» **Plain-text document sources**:

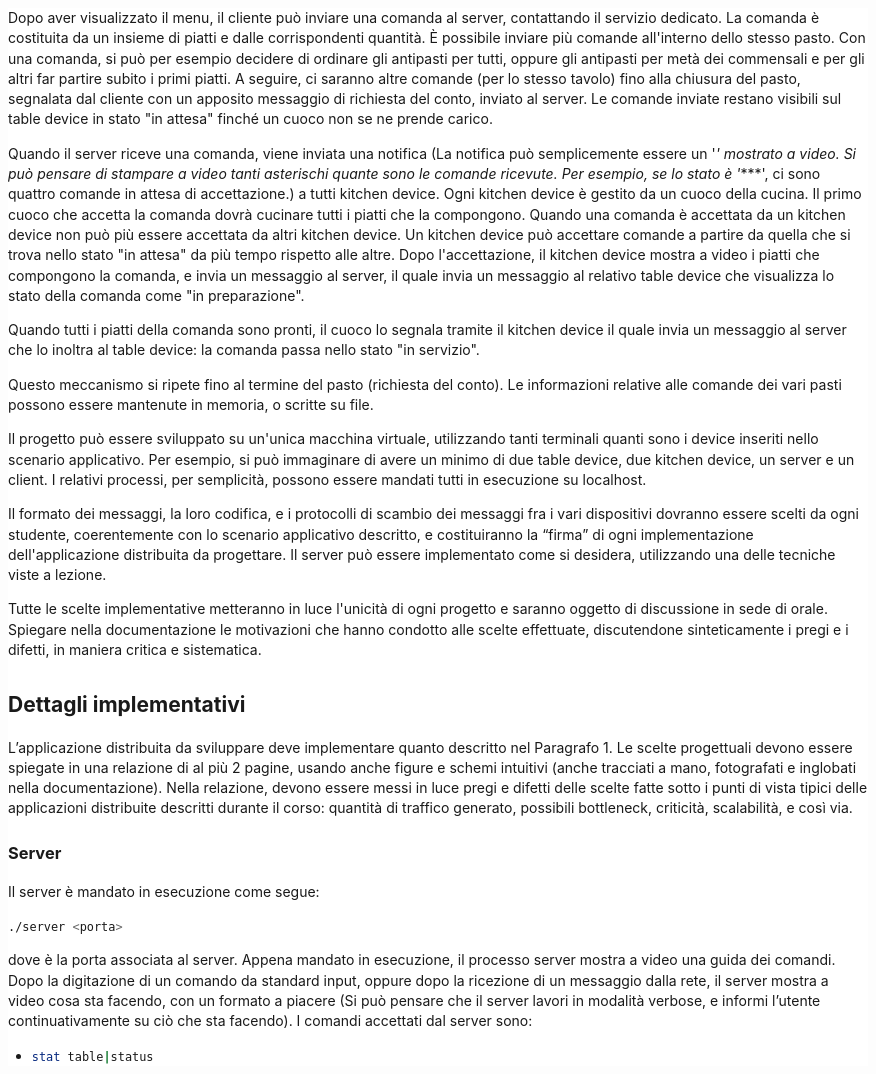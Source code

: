 Dopo aver visualizzato il menu, il cliente può inviare una comanda al server, contattando il servizio dedicato. La comanda è costituita da un insieme di piatti e dalle corrispondenti quantità. È possibile inviare più comande all'interno dello stesso pasto. Con una comanda, si può per esempio decidere di ordinare gli antipasti per tutti, oppure gli antipasti per metà dei commensali e per gli altri far partire subito i primi piatti. A seguire, ci saranno altre comande (per lo stesso tavolo) fino alla chiusura del pasto, segnalata dal cliente con un apposito messaggio di richiesta del conto, inviato al server. Le comande inviate restano visibili sul table device in stato "in attesa" finché un cuoco non se ne prende carico.

Quando il server riceve una comanda, viene inviata una notifica (La notifica può semplicemente essere un '*' mostrato a video. Si può pensare di stampare a video tanti asterischi quante sono le comande ricevute. Per esempio, se lo stato è '****', ci sono quattro comande in attesa di accettazione.) a tutti kitchen device. Ogni kitchen device è gestito da un cuoco della cucina. Il primo cuoco che accetta la comanda dovrà cucinare tutti i piatti che la compongono. Quando una comanda è accettata da un kitchen device non può più essere accettata da altri kitchen device. Un kitchen device può accettare comande a partire da quella che si trova nello stato "in attesa" da più tempo rispetto alle altre. Dopo l'accettazione, il kitchen device mostra a video i piatti che compongono la comanda, e invia un messaggio al server, il quale invia un messaggio al relativo table device che visualizza lo stato della comanda come "in preparazione".

Quando tutti i piatti della comanda sono pronti, il cuoco lo segnala tramite il kitchen device il quale invia un messaggio al server che lo inoltra al table device: la comanda passa nello stato "in servizio".

Questo meccanismo si ripete fino al termine del pasto (richiesta del conto). Le informazioni relative alle comande dei vari pasti possono essere mantenute in memoria, o scritte su file.

Il progetto può essere sviluppato su un'unica macchina virtuale, utilizzando tanti terminali quanti sono i device inseriti nello scenario applicativo. Per esempio, si può immaginare di avere un minimo di due table device, due kitchen device, un server e un client. I relativi processi, per semplicità, possono essere mandati tutti in esecuzione su localhost.

Il formato dei messaggi, la loro codifica, e i protocolli di scambio dei messaggi fra i vari dispositivi dovranno essere scelti da ogni studente, coerentemente con lo scenario applicativo descritto, e costituiranno la “firma” di ogni implementazione dell'applicazione distribuita da progettare. Il server può essere implementato come si desidera, utilizzando una delle tecniche viste a lezione.

Tutte le scelte implementative metteranno in luce l'unicità di ogni progetto e saranno oggetto di discussione in sede di orale. Spiegare nella documentazione le motivazioni che hanno condotto alle scelte effettuate, discutendone sinteticamente i pregi e i difetti, in maniera critica e sistematica.

 
## Dettagli implementativi
L’applicazione distribuita da sviluppare deve implementare quanto descritto nel Paragrafo 1. Le scelte progettuali devono essere spiegate in una relazione di al più 2 pagine, usando anche figure e schemi intuitivi (anche tracciati a mano, fotografati e inglobati nella documentazione). Nella relazione, devono essere messi in luce pregi e difetti delle scelte fatte sotto i punti di vista tipici delle applicazioni distribuite descritti durante il corso: quantità di traffico generato, possibili bottleneck, criticità, scalabilità, e così via.

### Server
Il server è mandato in esecuzione come segue: 
```sh
./server <porta>
```
dove <porta> è la porta associata al server. Appena mandato in esecuzione, il processo server mostra a video una guida dei comandi. Dopo la digitazione di un comando da standard input, oppure dopo la ricezione di un messaggio dalla rete, il server mostra a video cosa sta facendo, con un formato a piacere (Si può pensare che il server lavori in modalità verbose, e informi l’utente continuativamente su ciò che sta facendo).
I comandi accettati dal server sono:
-   ```sh 
    stat table|status
    ```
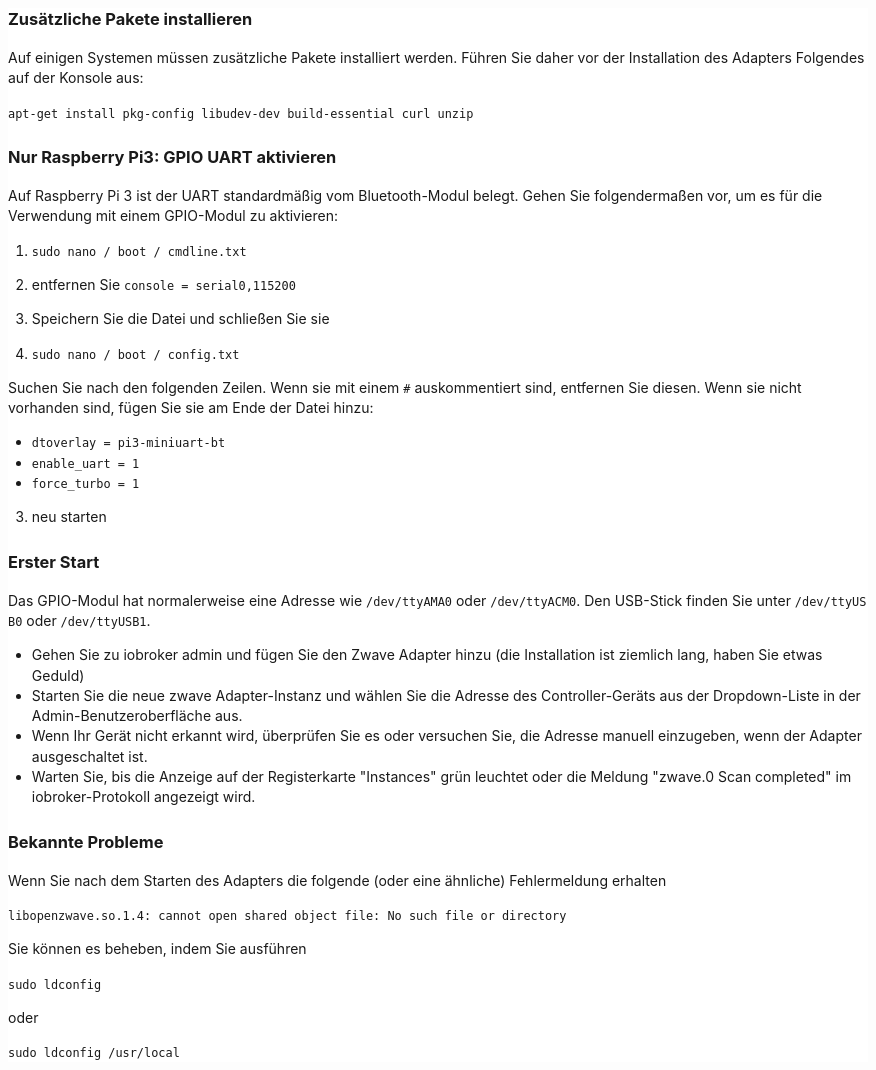 ### Zusätzliche Pakete installieren
Auf einigen Systemen müssen zusätzliche Pakete installiert werden. Führen Sie daher vor der Installation des Adapters Folgendes auf der Konsole aus:

```bash
apt-get install pkg-config libudev-dev build-essential curl unzip
```

### Nur Raspberry Pi3: GPIO UART aktivieren
Auf Raspberry Pi 3 ist der UART standardmäßig vom Bluetooth-Modul belegt. Gehen Sie folgendermaßen vor, um es für die Verwendung mit einem GPIO-Modul zu aktivieren:

1. `sudo nano / boot / cmdline.txt`
1. entfernen Sie `console = serial0,115200`
1. Speichern Sie die Datei und schließen Sie sie

2. `sudo nano / boot / config.txt`

Suchen Sie nach den folgenden Zeilen. Wenn sie mit einem `#` auskommentiert sind, entfernen Sie diesen. Wenn sie nicht vorhanden sind, fügen Sie sie am Ende der Datei hinzu:

* `dtoverlay = pi3-miniuart-bt`
* `enable_uart = 1`
* `force_turbo = 1`

3. neu starten

### Erster Start
Das GPIO-Modul hat normalerweise eine Adresse wie `/dev/ttyAMA0` oder `/dev/ttyACM0`.
Den USB-Stick finden Sie unter `/dev/ttyUSB0` oder `/dev/ttyUSB1`.

- Gehen Sie zu iobroker admin und fügen Sie den Zwave Adapter hinzu (die Installation ist ziemlich lang, haben Sie etwas Geduld)
- Starten Sie die neue zwave Adapter-Instanz und wählen Sie die Adresse des Controller-Geräts aus der Dropdown-Liste in der Admin-Benutzeroberfläche aus.
- Wenn Ihr Gerät nicht erkannt wird, überprüfen Sie es oder versuchen Sie, die Adresse manuell einzugeben, wenn der Adapter ausgeschaltet ist.
- Warten Sie, bis die Anzeige auf der Registerkarte "Instances" grün leuchtet oder die Meldung "zwave.0 Scan completed" im iobroker-Protokoll angezeigt wird.

### Bekannte Probleme
Wenn Sie nach dem Starten des Adapters die folgende (oder eine ähnliche) Fehlermeldung erhalten

```
libopenzwave.so.1.4: cannot open shared object file: No such file or directory
```

Sie können es beheben, indem Sie ausführen

```
sudo ldconfig
```

oder

```
sudo ldconfig /usr/local
```
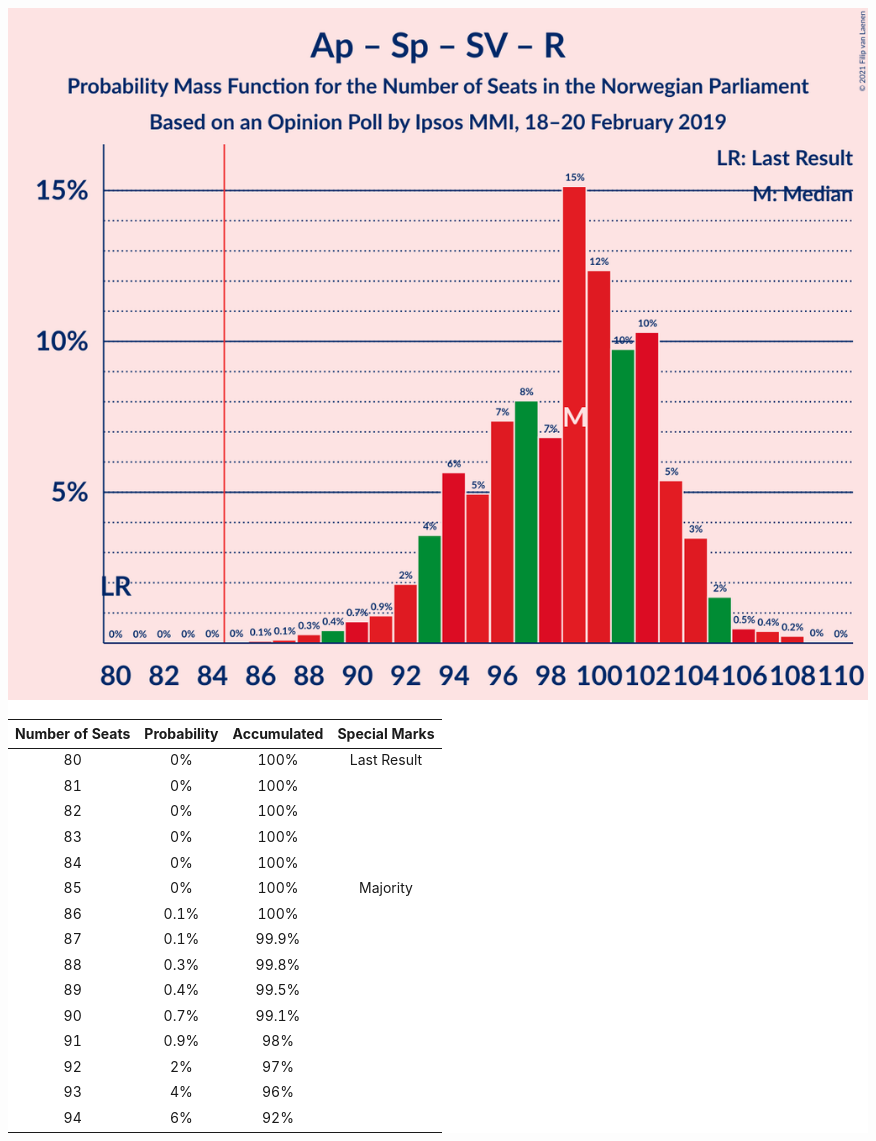 ![Graph with seats probability mass function not yet produced](2019-02-20-IpsosMMI-coalitions-seats-pmf-ap–sp–sv–r.png "Seats Probability Mass Function")

| Number of Seats | Probability | Accumulated | Special Marks |
|:---------------:|:-----------:|:-----------:|:-------------:|
| 80 | 0% | 100% | Last Result |
| 81 | 0% | 100% |  |
| 82 | 0% | 100% |  |
| 83 | 0% | 100% |  |
| 84 | 0% | 100% |  |
| 85 | 0% | 100% | Majority |
| 86 | 0.1% | 100% |  |
| 87 | 0.1% | 99.9% |  |
| 88 | 0.3% | 99.8% |  |
| 89 | 0.4% | 99.5% |  |
| 90 | 0.7% | 99.1% |  |
| 91 | 0.9% | 98% |  |
| 92 | 2% | 97% |  |
| 93 | 4% | 96% |  |
| 94 | 6% | 92% |  |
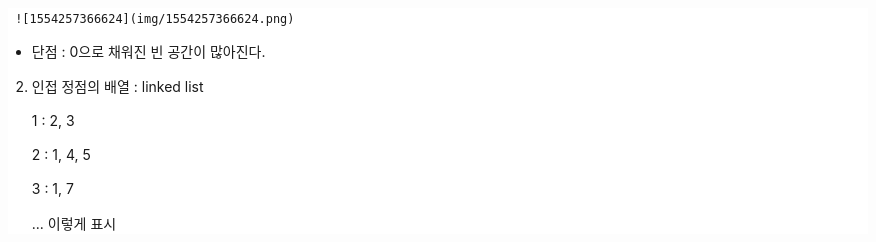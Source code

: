      ![1554257366624](img/1554257366624.png)

   + 단점 : 0으로 채워진 빈 공간이 많아진다.

   

2. 인접 정점의 배열 : linked list

   1 : 2, 3

   2 : 1, 4, 5

   3 : 1, 7

   ... 이렇게 표시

» **TASK DIRECTIONS**: Starting at the line above that holds "I comandi accettati", return each line up to and including the one that holds "- Gehen Sie", exactly as written, minus any pictures.

» **EXERCISE RESPONSE**:
I comandi accettati dal server sono:
-   ```sh 
    stat table|status
    ```
 ### Zusätzliche Pakete installieren
Auf einigen Systemen müssen zusätzliche Pakete installiert werden. Führen Sie daher vor der Installation des Adapters Folgendes auf der Konsole aus:

```bash
apt-get install pkg-config libudev-dev build-essential curl unzip
```

### Nur Raspberry Pi3: GPIO UART aktivieren
Auf Raspberry Pi 3 ist der UART standardmäßig vom Bluetooth-Modul belegt. Gehen Sie folgendermaßen vor, um es für die Verwendung mit einem GPIO-Modul zu aktivieren:

1. `sudo nano / boot / cmdline.txt`
1. entfernen Sie `console = serial0,115200`
1. Speichern Sie die Datei und schließen Sie sie

2. `sudo nano / boot / config.txt`

Suchen Sie nach den folgenden Zeilen. Wenn sie mit einem `#` auskommentiert sind, entfernen Sie diesen. Wenn sie nicht vorhanden sind, fügen Sie sie am Ende der Datei hinzu:

* `dtoverlay = pi3-miniuart-bt`
* `enable_uart = 1`
* `force_turbo = 1`

3. neu starten

### Erster Start
Das GPIO-Modul hat normalerweise eine Adresse wie `/dev/ttyAMA0` oder `/dev/ttyACM0`.
Den USB-Stick finden Sie unter `/dev/ttyUSB0` oder `/dev/ttyUSB1`.

- Gehen Sie zu iobroker admin und fügen Sie den Zwave Adapter hinzu (die Installation ist ziemlich lang, haben Sie etwas Geduld)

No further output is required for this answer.